Usage basics for the Dataiku Python API#

The public API of Dataiku is a powerful tool to automate tasks and programmatically interact with your instance’s components. This tutorial will guide you through its basics and provide a few good practices to use it efficiently.

Prerequisites#

  • Dataiku >= 11.4

  • Dataiku’s Python API client is properly set up on your client machine following this tutorial.

A bit of architecture#

When working on Dataiku, under the hood, every user interacts with the platform’s backend. In short, Dataiku’s backend is a key process responsible for managing many configuration items and orchestrating all running tasks.

The main interface to interact with the backend is through your browser by accessing Dataiku’s web interface. However, to provide more flexibility to advanced users, there is a programmatic alternative: Dataiku’s public API.

A quick word on the REST API#

At its core, Dataiku’s public API is a collection of RESTful API endpoints that can be queried via HTTP. For example, if you want to retrieve the schema of a given dataset, you would send the following request:

GET /public/api/projects/yourProjectKey/datasets/yourDataset/schema HTTP/1.1
Host: yourinstance.com
Content-Type: application/json
Authorization: Bearer your-api-key

If it’s successful, the response will look like this:

HTTP/1.1 200 OK
Content-Type: application/json;charset=utf-8
DSS-Version: x.x.x
DSS-API-Version 1

{
    columns: [
        {"name": "Column1", type: "string", maxLength: -1},
        {"name": "Column2", type: "bigint"},
        ...
    ]
}

Working at this fine-grained level can be cumbersome and require lots of code to manage the HTTP query properly. While Dataiku’s REST API endpoints are fully documented, we strongly advise our coder users to rely on the Python client instead.

The benefits of the Python API client#

Dataiku’s Python API client is explicitly built to speed up the work of programmatic users. It wraps low-level endpoint operations into helper functions that make for more transparent and concise code. Additionally, working at a higher level removes the need for the user to manually parse the (often complex) responses provided by the REST API endpoints.

Following the previous example, listing projects with the Python API client would look like this:

import dataiku

client = dataiku.api_client()
project = client.get_project("YOURPROJECTKEY")
dataset = project.get_dataset("yourDataset")
schema = dataset.get_schema()

print(schema)

which should output a similar result:

{
    columns: [
        {"name": "Column1", type: "string", maxLength: -1},
        {"name": "Column2", type: "bigint"},
        ...
    ]
}

From the previous code snippet, you can see that you have to manipulate a few handles before getting to the final result.

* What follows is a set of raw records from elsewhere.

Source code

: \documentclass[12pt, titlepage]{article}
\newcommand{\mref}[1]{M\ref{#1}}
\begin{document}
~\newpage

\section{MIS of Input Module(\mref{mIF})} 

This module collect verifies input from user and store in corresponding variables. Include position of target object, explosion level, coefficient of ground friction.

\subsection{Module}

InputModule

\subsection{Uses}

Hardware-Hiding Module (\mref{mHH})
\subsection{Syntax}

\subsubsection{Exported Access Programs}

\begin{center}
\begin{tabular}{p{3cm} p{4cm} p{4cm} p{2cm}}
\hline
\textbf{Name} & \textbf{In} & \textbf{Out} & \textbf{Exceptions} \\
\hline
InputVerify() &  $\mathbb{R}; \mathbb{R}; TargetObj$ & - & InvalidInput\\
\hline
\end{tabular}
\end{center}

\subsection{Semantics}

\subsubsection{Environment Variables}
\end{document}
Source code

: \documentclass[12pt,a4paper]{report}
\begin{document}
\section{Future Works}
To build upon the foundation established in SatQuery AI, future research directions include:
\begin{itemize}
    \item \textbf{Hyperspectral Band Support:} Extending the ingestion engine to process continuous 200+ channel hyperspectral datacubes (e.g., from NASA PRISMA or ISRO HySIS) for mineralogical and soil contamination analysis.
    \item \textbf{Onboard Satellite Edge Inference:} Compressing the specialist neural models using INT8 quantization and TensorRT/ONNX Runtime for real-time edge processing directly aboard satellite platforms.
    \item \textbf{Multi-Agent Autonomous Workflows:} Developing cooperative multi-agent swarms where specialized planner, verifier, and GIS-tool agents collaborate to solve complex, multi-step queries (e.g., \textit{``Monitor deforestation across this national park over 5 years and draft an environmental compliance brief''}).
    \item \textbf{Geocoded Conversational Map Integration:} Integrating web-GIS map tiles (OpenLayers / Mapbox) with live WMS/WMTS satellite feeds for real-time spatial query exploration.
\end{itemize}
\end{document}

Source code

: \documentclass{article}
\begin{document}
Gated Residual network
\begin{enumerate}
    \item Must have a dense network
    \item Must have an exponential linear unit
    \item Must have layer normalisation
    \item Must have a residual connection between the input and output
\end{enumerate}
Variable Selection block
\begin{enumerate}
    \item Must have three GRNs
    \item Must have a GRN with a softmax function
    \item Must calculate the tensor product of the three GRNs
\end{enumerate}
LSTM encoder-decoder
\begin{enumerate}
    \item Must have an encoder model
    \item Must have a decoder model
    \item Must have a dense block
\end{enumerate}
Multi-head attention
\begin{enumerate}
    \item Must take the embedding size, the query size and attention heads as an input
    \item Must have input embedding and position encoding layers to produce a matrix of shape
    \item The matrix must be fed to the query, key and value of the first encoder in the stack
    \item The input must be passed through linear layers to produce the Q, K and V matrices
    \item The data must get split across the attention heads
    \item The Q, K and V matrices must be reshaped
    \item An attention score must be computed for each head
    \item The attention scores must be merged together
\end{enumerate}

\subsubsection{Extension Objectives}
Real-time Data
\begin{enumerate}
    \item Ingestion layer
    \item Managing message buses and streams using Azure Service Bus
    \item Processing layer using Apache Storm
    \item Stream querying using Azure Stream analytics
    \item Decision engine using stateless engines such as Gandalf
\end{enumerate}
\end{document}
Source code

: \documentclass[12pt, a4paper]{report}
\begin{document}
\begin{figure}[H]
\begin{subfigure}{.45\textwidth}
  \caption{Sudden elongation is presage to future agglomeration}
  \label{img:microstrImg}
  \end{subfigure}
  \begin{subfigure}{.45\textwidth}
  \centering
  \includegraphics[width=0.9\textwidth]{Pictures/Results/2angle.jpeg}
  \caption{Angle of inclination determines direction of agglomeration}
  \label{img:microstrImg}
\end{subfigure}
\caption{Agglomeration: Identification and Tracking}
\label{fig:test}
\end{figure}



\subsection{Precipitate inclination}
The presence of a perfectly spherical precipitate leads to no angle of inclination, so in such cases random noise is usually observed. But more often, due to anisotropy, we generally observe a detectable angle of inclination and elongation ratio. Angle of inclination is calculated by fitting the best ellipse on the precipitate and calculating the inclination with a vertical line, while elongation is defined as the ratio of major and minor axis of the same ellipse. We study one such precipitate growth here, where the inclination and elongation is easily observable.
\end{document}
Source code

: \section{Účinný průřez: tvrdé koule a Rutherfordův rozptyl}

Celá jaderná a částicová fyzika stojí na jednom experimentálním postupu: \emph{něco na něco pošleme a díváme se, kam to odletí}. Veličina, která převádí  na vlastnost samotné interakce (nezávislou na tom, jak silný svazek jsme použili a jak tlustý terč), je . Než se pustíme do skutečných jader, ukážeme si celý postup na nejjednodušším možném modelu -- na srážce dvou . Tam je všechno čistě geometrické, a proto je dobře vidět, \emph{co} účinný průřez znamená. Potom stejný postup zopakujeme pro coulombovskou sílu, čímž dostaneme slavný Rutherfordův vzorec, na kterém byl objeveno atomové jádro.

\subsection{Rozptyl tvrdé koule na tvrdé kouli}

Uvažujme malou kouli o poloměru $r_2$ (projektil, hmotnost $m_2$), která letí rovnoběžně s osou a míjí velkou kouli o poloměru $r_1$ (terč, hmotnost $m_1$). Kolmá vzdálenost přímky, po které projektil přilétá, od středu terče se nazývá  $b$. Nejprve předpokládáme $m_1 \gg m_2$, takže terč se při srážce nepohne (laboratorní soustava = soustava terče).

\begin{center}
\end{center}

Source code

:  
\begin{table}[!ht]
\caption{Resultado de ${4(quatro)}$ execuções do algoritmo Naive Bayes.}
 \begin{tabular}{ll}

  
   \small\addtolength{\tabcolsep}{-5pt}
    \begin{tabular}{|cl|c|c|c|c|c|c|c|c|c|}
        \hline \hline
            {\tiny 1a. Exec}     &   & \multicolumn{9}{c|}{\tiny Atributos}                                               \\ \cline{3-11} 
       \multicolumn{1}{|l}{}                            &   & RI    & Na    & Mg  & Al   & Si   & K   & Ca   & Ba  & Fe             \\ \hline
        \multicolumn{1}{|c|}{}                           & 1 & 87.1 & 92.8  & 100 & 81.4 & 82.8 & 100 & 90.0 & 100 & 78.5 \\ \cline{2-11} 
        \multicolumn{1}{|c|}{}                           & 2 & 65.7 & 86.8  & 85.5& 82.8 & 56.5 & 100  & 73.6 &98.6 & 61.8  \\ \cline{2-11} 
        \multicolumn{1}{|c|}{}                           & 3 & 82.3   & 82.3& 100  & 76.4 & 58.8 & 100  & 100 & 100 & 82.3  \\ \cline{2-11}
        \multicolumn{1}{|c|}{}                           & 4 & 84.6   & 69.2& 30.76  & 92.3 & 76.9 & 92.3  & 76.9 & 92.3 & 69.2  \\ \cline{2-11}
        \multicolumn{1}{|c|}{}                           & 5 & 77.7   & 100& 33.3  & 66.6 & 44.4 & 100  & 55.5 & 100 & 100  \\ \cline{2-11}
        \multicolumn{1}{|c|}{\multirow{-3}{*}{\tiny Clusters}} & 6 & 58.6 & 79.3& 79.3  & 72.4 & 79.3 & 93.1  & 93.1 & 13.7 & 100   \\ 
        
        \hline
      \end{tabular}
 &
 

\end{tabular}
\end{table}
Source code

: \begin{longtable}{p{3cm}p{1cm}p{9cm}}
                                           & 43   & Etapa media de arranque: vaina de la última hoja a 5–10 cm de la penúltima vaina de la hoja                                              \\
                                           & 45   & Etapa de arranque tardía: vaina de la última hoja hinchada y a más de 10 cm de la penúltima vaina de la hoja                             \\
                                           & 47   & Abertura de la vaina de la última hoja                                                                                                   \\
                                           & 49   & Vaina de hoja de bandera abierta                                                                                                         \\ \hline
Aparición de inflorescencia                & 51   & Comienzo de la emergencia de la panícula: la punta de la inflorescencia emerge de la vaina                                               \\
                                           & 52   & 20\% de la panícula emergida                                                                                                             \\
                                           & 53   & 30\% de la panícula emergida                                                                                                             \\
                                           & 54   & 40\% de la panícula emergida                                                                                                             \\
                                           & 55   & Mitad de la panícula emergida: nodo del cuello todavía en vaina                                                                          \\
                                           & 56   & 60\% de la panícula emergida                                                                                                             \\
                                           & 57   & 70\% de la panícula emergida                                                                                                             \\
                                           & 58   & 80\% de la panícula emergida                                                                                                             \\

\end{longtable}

You’ll learn more about them in the next section.

Using the Python API handles#

Code written with the Python API client follows a pattern where the user:

  1. First, “logs in” by providing credentials when instantiating a dataikuapi.DSSClient object, which then acts as the main entry point to interact with the API

  2. Then navigates through a hierarchy of scopes to reach the item of interest they want to interact with

  3. Finally gets a handle object on that item and manipulates it using the relevant methods at their disposal

To illustrate this, let’s decompose the previous code snippet:

  • import dataiku
    
    client = dataiku.api_client()
    

    First, a client (a dataikuapi.DSSClient object) is created and gives access to the instance-level scope, which, as the name indicates, allows you to perform operations on your Dataiku instance such as:

    • Editing the administration settings

    • Creating projects and project folders

    Of course, these actions are only available if you have the proper permissions. We’ll get to this in the last section of the tutorial.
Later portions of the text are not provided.